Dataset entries
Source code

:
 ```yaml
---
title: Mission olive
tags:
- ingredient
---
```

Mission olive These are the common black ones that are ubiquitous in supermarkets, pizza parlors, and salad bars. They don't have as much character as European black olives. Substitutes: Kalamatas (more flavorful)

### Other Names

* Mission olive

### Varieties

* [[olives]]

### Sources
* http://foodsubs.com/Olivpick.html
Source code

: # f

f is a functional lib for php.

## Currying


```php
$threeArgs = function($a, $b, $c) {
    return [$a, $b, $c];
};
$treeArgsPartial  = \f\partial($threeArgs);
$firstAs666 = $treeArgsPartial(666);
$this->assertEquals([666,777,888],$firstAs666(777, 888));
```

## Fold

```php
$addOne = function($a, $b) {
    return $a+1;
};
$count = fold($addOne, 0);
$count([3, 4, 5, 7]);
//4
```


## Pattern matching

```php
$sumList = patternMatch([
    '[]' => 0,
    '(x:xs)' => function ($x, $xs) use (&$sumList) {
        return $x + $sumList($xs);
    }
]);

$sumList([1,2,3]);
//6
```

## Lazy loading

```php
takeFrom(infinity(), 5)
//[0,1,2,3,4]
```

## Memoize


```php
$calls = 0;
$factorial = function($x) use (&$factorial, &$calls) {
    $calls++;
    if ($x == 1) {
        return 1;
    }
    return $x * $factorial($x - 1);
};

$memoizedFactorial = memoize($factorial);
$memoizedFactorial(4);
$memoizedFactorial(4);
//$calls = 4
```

Exercise
Each line above that has the word "return" should be copied.

Answer
    return [$a, $b, $c];
    return $a+1;
        return $x + $sumList($xs);
        return 1;
    return $x * $factorial($x - 1);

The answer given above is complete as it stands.